### Items from a dataset
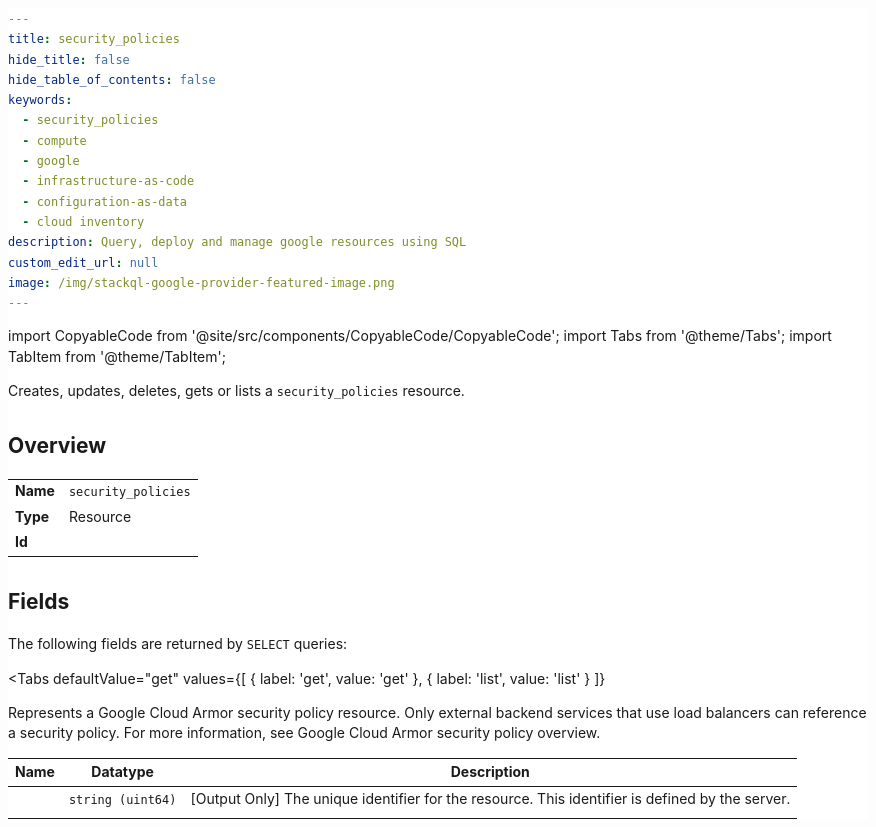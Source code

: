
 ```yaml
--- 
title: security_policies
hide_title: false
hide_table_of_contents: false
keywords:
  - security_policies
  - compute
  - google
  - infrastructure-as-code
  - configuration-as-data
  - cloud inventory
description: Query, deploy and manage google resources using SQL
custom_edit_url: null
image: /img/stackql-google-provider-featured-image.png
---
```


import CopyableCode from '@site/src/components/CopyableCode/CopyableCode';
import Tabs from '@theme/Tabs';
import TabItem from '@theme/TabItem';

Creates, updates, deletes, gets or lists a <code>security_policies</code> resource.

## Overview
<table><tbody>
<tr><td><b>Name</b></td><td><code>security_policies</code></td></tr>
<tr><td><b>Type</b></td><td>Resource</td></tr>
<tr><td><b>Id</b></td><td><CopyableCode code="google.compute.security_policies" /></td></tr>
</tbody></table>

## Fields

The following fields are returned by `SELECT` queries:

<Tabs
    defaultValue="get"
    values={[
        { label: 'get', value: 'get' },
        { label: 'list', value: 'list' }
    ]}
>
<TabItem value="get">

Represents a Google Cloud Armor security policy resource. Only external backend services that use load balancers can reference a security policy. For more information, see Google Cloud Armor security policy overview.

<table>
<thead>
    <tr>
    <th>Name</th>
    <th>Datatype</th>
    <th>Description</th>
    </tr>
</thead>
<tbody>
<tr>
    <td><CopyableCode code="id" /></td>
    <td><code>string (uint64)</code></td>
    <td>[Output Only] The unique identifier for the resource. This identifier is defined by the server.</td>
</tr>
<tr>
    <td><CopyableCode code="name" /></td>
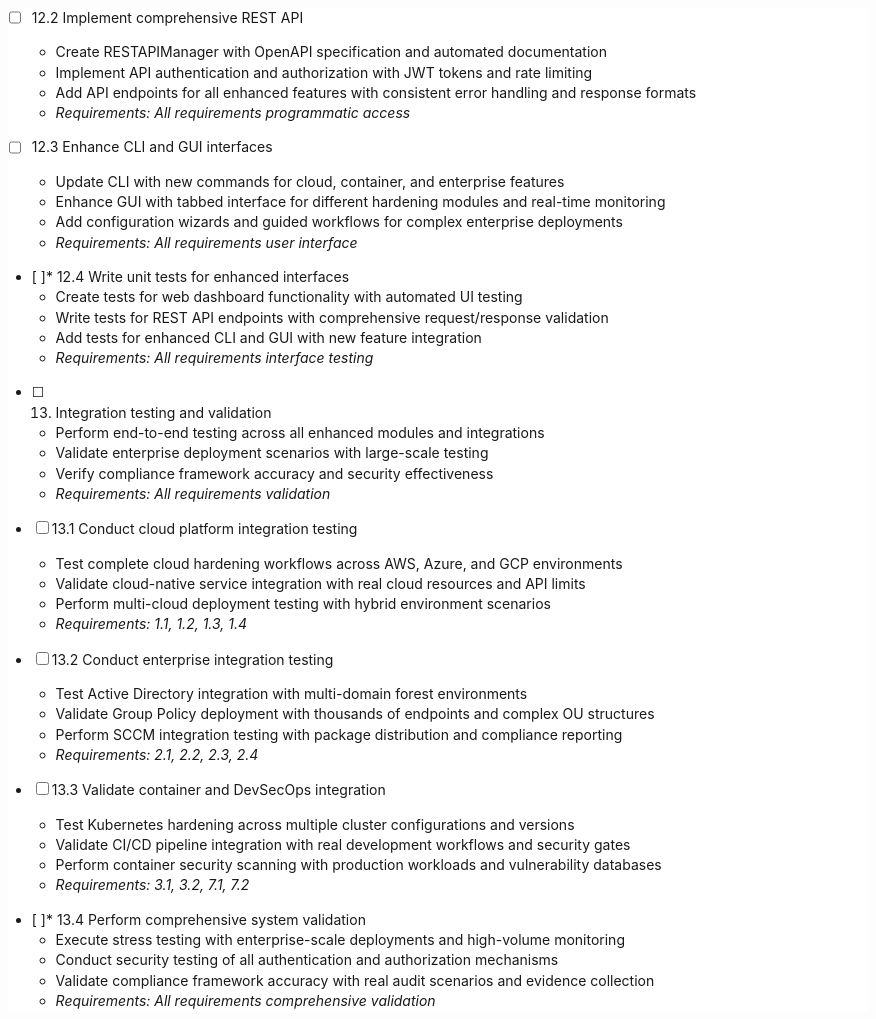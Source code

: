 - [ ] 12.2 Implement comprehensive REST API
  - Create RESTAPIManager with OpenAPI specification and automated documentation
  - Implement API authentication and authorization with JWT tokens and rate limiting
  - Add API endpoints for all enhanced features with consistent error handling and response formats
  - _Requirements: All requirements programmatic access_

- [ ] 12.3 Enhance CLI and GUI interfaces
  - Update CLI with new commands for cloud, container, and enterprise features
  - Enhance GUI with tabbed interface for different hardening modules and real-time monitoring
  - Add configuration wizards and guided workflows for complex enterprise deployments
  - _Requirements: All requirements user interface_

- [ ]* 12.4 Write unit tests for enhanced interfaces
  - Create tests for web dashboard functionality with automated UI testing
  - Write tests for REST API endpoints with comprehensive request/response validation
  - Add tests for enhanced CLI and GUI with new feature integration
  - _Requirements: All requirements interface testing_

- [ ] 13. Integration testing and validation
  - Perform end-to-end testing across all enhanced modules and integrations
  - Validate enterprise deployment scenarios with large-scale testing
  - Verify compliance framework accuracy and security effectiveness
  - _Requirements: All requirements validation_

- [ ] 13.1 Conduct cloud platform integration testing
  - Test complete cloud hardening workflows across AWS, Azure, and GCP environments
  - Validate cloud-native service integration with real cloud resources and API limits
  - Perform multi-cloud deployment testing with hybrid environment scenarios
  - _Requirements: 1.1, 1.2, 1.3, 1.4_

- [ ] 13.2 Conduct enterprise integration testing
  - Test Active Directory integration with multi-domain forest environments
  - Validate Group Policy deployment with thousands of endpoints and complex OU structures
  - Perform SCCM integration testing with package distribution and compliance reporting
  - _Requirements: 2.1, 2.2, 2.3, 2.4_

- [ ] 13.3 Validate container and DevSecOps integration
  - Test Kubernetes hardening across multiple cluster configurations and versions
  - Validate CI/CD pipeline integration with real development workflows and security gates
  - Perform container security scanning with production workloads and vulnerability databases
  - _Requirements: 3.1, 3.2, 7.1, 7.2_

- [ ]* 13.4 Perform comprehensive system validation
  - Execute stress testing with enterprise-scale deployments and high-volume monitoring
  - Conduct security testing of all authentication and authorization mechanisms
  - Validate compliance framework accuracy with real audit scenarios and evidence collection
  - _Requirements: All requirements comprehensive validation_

...

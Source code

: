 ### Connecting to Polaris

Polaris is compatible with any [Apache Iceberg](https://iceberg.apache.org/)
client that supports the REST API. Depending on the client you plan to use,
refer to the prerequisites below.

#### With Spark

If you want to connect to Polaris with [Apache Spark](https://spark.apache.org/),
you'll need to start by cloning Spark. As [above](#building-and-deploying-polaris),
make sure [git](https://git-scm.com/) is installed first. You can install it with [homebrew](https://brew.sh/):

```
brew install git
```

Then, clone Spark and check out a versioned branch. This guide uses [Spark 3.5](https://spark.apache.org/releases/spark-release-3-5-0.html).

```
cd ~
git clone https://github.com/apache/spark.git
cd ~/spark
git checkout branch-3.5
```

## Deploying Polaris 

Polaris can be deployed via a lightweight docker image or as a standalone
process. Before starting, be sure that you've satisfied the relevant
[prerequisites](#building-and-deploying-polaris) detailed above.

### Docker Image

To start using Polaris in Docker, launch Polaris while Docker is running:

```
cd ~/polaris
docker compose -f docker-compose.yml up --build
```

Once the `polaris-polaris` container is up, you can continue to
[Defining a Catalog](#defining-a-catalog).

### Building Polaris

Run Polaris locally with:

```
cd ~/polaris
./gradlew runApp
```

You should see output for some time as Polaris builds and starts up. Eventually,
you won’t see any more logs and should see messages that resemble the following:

---

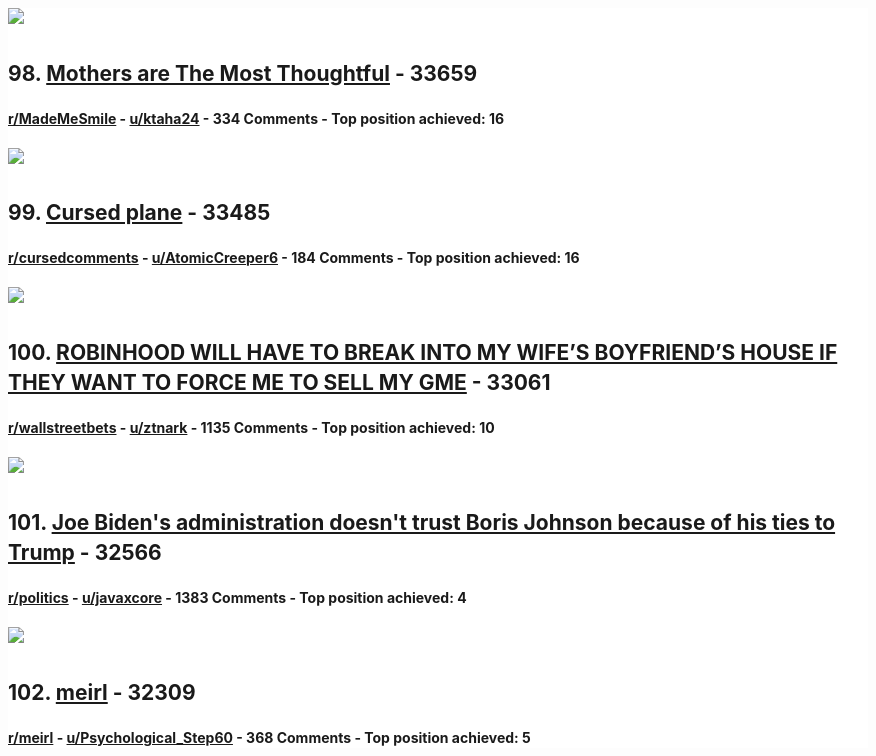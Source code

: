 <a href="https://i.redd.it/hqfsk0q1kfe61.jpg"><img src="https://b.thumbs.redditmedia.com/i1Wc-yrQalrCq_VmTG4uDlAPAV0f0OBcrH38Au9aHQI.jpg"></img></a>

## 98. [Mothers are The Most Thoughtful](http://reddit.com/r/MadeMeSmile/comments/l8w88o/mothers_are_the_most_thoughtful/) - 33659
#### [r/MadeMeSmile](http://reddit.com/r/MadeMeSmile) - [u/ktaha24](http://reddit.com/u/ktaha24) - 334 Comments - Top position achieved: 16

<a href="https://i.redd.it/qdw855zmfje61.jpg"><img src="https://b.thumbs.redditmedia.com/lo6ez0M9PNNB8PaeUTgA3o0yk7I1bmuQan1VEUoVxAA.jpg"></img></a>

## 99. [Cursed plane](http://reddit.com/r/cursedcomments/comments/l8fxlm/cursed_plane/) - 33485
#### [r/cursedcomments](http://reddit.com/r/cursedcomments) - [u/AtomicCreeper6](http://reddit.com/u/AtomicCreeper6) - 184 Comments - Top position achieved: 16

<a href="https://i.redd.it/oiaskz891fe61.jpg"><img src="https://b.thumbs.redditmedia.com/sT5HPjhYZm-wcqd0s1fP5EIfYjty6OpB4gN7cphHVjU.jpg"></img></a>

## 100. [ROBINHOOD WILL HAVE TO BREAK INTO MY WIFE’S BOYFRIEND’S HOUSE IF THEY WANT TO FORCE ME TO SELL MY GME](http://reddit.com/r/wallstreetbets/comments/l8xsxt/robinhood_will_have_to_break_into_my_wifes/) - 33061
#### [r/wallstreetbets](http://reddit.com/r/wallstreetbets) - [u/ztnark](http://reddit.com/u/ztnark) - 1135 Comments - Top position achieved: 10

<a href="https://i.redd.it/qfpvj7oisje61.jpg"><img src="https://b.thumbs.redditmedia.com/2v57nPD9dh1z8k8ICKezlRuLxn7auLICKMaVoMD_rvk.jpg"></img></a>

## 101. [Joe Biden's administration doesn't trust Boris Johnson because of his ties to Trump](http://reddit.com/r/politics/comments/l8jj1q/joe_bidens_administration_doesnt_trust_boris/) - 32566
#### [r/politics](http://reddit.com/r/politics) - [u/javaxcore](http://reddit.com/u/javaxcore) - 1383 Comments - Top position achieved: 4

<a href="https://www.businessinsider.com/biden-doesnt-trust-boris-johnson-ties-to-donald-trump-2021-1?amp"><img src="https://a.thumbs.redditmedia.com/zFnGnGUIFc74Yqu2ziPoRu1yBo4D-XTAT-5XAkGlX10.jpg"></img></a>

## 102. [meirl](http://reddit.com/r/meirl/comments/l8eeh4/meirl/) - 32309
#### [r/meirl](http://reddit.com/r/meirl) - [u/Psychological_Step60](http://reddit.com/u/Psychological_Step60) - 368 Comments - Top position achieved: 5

### EXERCISE GOAL
Without the pictures, set down the lines above from the line with "<th>Description</th>" up to and including the line with "- _Requirements: All requirements interface" exactly as they stand.

### TASK ANSWER
    <th>Description</th>
    </tr>
</thead>
<tbody>
<tr>
    <td><CopyableCode code="id" /></td>
    <td><code>string (uint64)</code></td>
    <td>[Output Only] The unique identifier for the resource. This identifier is defined by the server.</td>
</tr>
<tr>
    <td><CopyableCode code="name" /></td>
Source code

: - [ ] 12.2 Implement comprehensive REST API
  - Create RESTAPIManager with OpenAPI specification and automated documentation
  - Implement API authentication and authorization with JWT tokens and rate limiting
  - Add API endpoints for all enhanced features with consistent error handling and response formats
  - _Requirements: All requirements programmatic access_

- [ ] 12.3 Enhance CLI and GUI interfaces
  - Update CLI with new commands for cloud, container, and enterprise features
  - Enhance GUI with tabbed interface for different hardening modules and real-time monitoring
  - Add configuration wizards and guided workflows for complex enterprise deployments
  - _Requirements: All requirements user interface_

- [ ]* 12.4 Write unit tests for enhanced interfaces
  - Create tests for web dashboard functionality with automated UI testing
  - Write tests for REST API endpoints with comprehensive request/response validation
  - Add tests for enhanced CLI and GUI with new feature integration
  - _Requirements: All requirements interface testing_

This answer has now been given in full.